WORK REQUEST :: Return each line of the records holding the string "GitHub".

EXTRACTED MATERIAL ::
************
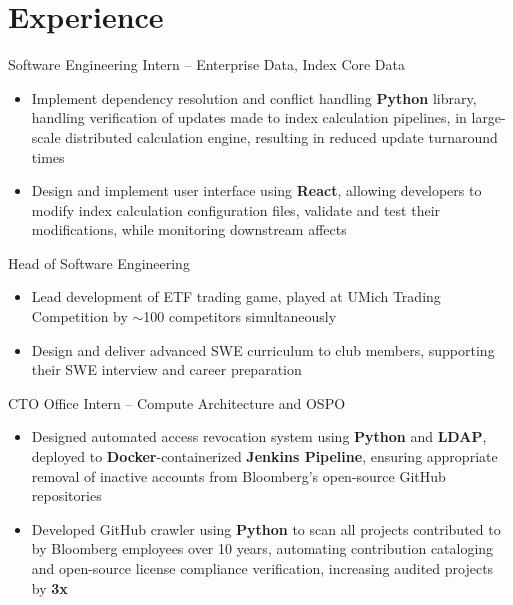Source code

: \documentclass[letterpaper,11pt]{article}
\begin{document}
\section{Experience}
{Software Engineering Intern -- Enterprise Data, Index Core Data}{}
\begin{itemize}
    \item Implement dependency resolution and conflict handling \textbf{Python}
        library, handling verification of updates made to index calculation
        pipelines, in large-scale distributed calculation engine, resulting in
        reduced update turnaround times
    \item Design and implement user interface using \textbf{React}, allowing
        developers to modify index calculation configuration files, validate
        and test their modifications, while monitoring downstream affects
\end{itemize}
{Head of Software Engineering}{}
\begin{itemize}
    \item Lead development of ETF trading game, played at UMich Trading Competition
        by $\sim$100 competitors simultaneously
    \item Design and deliver advanced SWE curriculum to club members, supporting
        their SWE interview and career preparation
\end{itemize}
{CTO Office Intern -- Compute Architecture and OSPO}{}
\begin{itemize}
    \item Designed automated access revocation system using \textbf{Python} and
        \textbf{LDAP}, deployed to \textbf{Docker}-containerized
        \textbf{Jenkins Pipeline}, ensuring appropriate removal of inactive
        accounts from Bloomberg's open-source GitHub repositories
    \item Developed GitHub crawler using \textbf{Python} to scan all projects
        contributed to by Bloomberg employees over 10 years, automating
        contribution cataloging and open-source license compliance
        verification, increasing audited projects by \textbf{3x}
\end{itemize}
\end{document}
************
TASK SOLUTION ::
        accounts from Bloomberg's open-source GitHub repositories
    \item Developed GitHub crawler using \textbf{Python} to scan all projects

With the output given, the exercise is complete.